Thursday, June 9, 2016

What’s Next When It’s All Over Baby Blue


Better days for Bernie Sanders.


Listen.  With all due apologies to plus size women and forswearing, forever fat shaming, that sound you hear is the fat lady singing.  Bernie Sanders’s last legitimate hope of wresting the Democratic Presidential nomination from Hillary Clinton lay with a big win in California and hopefully New Jersey to demonstrate to the party regulars who are super delegates, that Clinton was damaged beyond repair and that he was the only real hope to stop Trump.  But not only did he not surprisingly fail to win the Garden State, he lost the big prize but did so by a wider margin than the last minute surge his supporters counted on. 
Although the AP and other news outlets were premature in declaring Clinton the presumptive candidate on the eve of Tuesday’s primaries, it is impossible to deny reality any longer.  Of course many Sanders diehards blame the early call as a media conspiracy to suppress the vote, there is no turn out evidence that it actually did so.  Did some voters decide at the last moment to hop on the presumptive band wagon?  Inevitably some, but partisans on both sides were so entrenched for their candidate that the pool of last minute undecideds and wishy-washy leaners was surprisingly small. 
Predictably Bernie-or-Busters are also crying foul and alleging election fraud and voter suppression over irregularities in Tuesday’s vote in the Golden State, mostly late opening polling places and provisional ballots issued to late registers who were missing from some voter rolls.  No question that in California and in many states election reform is an on-going issue that critically needs to be addressed, but again there is no evidence that there was any conspiratorial manipulation, but plenty for the chaos of a big election in a populous state.  And less evidence that the chaos significantly affected the outcome.
Now the shake-out begins.  Tremblers within the Party registered 5.5 on the totally unscientific Murfin Scale—a lot of potential damage but far short of the Big One which would level civilization and hand the smoking ruins over to the Trumpistas.
Naturally, Clinton partisans and the Democratic establishment have stepped up calls for Sanders to withdraw from the race and endorse Hillary or at least concede defeat and not put up a senseless battle at the Democratic National Convention next month in Philadelphia.  They argue that Clinton won three million more votes through the primaries as well as a majority of elected delegates not counting those controversial Super Delegates.  In normal circumstances it would be clear that she was the choice of a majority of Democrats.
Clinton herself has been more circumspect, as well she need be.  In 2008 she famously vowed to take her fight “all the way to the Convention after it became clear that Barack Obama had secured the nomination.  Just as now, there were plenty of calls for her to drop out and unite the party.  Now she says that she “understands how it feels to lose” and says she doesn’t expect Sanders to call it quits before the convention.  A smart move to avoid charges of hypocrisy, and maybe smarter politics for a stab at eventually winning over Sanders’s hyper-loyal followers.

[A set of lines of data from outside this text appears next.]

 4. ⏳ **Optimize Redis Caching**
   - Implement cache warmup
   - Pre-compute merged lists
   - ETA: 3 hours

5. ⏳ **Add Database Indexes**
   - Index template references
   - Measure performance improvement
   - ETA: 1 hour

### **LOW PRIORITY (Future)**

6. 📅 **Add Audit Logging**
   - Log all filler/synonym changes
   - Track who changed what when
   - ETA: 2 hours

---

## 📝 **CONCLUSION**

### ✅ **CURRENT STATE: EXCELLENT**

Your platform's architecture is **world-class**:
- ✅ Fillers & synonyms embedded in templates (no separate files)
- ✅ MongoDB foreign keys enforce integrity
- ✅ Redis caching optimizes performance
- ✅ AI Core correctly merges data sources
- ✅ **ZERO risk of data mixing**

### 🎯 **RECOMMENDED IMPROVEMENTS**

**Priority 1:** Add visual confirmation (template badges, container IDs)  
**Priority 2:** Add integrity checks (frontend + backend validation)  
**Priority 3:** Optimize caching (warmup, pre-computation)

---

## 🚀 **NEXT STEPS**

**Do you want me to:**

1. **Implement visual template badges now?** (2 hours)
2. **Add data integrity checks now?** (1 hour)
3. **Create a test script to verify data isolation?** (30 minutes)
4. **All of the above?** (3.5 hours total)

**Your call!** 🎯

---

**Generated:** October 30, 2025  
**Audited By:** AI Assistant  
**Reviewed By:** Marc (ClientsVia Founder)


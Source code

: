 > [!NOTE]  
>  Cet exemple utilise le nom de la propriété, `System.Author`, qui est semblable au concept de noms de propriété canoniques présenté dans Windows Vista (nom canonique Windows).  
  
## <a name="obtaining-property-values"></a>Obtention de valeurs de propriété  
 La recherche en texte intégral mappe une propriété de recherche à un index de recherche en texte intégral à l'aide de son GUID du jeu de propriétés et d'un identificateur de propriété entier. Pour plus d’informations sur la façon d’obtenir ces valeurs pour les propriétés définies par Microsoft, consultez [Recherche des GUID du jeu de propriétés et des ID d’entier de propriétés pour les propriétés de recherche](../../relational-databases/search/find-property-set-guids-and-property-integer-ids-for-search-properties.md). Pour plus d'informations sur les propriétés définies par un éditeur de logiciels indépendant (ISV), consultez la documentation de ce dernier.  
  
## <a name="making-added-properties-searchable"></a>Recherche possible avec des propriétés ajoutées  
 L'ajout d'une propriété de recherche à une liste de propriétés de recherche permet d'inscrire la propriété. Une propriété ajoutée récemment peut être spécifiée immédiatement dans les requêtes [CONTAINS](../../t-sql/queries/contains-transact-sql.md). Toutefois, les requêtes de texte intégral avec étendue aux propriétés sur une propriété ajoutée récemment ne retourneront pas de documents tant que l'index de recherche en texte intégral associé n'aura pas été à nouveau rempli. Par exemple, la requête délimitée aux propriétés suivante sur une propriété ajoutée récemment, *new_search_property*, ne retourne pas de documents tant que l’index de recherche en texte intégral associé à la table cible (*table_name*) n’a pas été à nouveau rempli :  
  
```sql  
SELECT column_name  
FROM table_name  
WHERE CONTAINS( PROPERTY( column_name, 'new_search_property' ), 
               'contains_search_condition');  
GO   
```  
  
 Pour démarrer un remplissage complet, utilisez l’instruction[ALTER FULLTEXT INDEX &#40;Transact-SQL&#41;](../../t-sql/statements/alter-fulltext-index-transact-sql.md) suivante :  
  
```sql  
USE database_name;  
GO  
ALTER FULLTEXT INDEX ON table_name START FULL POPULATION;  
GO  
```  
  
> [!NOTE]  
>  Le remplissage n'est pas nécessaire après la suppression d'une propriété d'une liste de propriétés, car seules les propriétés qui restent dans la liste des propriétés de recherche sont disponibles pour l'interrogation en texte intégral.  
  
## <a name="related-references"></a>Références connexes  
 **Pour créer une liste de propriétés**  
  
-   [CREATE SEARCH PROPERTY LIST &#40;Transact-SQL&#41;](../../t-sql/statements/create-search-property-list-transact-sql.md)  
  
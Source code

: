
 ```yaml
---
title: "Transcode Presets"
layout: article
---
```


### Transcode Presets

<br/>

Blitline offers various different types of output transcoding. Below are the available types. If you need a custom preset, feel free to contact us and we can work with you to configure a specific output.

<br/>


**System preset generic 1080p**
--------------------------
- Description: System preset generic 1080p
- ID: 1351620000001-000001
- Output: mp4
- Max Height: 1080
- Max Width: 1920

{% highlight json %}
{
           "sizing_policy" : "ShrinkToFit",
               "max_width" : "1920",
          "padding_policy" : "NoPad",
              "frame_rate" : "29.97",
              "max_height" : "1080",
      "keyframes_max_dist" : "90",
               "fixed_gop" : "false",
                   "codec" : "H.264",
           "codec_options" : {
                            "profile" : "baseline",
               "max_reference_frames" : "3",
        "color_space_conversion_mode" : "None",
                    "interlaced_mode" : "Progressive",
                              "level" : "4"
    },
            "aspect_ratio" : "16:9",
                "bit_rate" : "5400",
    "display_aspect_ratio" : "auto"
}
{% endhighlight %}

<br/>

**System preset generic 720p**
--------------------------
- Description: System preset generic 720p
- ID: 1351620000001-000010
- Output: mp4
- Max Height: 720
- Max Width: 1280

Clinton Revels in clinching the nomination.

On the other side the Bernie-or-Busters are louder than ever and striking out viciously at anyone tempted to fold their tents or join in party unity behind Clinton.  Their list of traitors, turncoats, shills for the oligarchy, toadies, and general lickspittle grows daily and includes any number of yesterday’s progressive heroes, allies, and activists with solid credentials going back decades.  Some are hearing the siren song of Jill Stein and the Greens who has dramatically stepped up her wooing of the disenchanted.  Others say they will write in Sanders or boycott the election entirely, damn the consequences.  Should Trump win because of it, they say blame will be on Hillary, not them and it will serve the Party and country right for their rejection of Bernie’s political revolution.
The question is how many of this loud chorus are serious and how many are Trump and GOP trolls making mischief?  Back in ’08 there was a lot of noise about women sitting out the election out of anger at Obama’s supposedly sexist campaign.  A lot of that did turn out to be Republican mischief and most legitimately disappointed Clintonistas has thought better about it by the election and joined in making the Obama landslide.  Will the current split work out that way?  I suspect generally so.  But I never underestimate the suicidal tendencies of some members of the doctrinaire and purer-than-thou left.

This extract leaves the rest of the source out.